Вышеперечисленные статьи были подписаны 11 декабря; оставалось узнать, кто доставит их в Мадрид от имени Фердинанда. Посланца выбрали заранее, им оказался сам герцог Сан-Карлос. Договорились, что он отправится в Каталонскую армию, соблюдая строжайшее инкогнито, дабы усыпить бдительность англичан; затем постарается прибыть в Мадрид и переместится даже в Кадис, если регентство всё еще находится там, чтобы представить договор и добиться его утверждения. Герцог Сан-Карлос должен был убедить подданных Фердинанда VII думать прежде всего о его освобождении и всё принести в жертву этой основной цели.
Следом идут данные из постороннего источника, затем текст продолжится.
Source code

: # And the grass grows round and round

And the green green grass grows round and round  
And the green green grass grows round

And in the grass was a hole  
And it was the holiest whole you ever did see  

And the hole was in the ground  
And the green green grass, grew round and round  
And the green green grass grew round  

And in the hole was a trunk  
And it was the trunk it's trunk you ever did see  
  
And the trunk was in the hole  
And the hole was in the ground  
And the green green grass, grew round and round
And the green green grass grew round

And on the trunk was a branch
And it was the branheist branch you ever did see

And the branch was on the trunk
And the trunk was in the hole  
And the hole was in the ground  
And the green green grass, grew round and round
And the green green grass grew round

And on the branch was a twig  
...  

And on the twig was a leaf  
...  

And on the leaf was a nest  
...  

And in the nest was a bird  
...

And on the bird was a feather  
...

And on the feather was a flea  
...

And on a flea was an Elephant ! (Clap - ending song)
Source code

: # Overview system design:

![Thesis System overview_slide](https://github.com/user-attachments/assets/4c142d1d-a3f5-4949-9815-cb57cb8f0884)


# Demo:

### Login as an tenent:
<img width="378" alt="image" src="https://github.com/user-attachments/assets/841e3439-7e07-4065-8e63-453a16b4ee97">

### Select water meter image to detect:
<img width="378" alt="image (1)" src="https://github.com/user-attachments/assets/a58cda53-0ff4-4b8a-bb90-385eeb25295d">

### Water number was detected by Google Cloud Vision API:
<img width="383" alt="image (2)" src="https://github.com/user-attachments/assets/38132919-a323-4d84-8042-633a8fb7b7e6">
В то же время он имел категорическое предписание не признавать конституцию, а в случае принуждения признать ее с оговорками, которые позволят впоследствии нарушить обязательства с так называемыми
Герцог Сан-Карлос отбыл из Валансе 13 декабря, сопровождаемый пожеланиями испанских принцев, которые отбросили теперь всякую скрытность и выказывали почти детское нетерпение вновь обрести свободу. Уверившись в намерениях Наполеона, они согласились на встречу с верными служителями, в отношении которых выказали поначалу недоверие: с каноником Эскоикисом, секретарем Маканасом и защитником Сарагосы Палафоксом. В надежде, что последний вызовет у испанцев большее доверие, нежели герцог Сан-Карлос, – ибо его должны были выслушать с религиозным трепетом, если не потеряли всякую память, – Палафокса одновременно отправили с копией договора другими путями.
Мы никого не удивим, если скажем, что Наполеон вел эти переговоры, ничего не сообщив о них брату Жозефу, жившему почти таким же пленником в Морфонтене, каким жил Фердинанд VII в Валансе. После возвращения в Париж Наполеон не виделся с братом. Он не хотел, чтобы переговоры с Фердинандом VII, полностью завершенные, стали известны Европе прежде, чем Жозефу. Он поручил Редереру, который обычно служил посредником, отправиться в Морфонтен и сообщить Жозефу обо всем произошедшем, обязать вновь мирно стать французским принцем, щедро наделенным, заседавшим в совете регентства и служившим Франции, которая была его единственным и последним пристанищем. Получив эти сообщения, Жозеф горько пожаловался на обращение, которому подвергался, и выказал остатки королевских притязаний, которые могли бы вызвать улыбку и у менее насмешливого человека, нежели Наполеон. Он согласился с тем, что совершал военные ошибки, но не такие серьезные, как ему приписывали; заявил о готовности отказаться от испанского трона, но в силу договора и при условии территориального возмещения в Неаполе или в Турине. Жозеф, похоже, вовсе не желал вновь сделаться просто французским принцем, после того как носил одну из величайших корон мира. Он отказался примкнуть к чему бы то ни было, о чем было договорено в Валансе, и остался в Морфонтене, заявив, что испанцы и Наполеон отлично обойдутся без подписи короля Жозефа, чтобы вернуть Фердинанду VII испанский трон.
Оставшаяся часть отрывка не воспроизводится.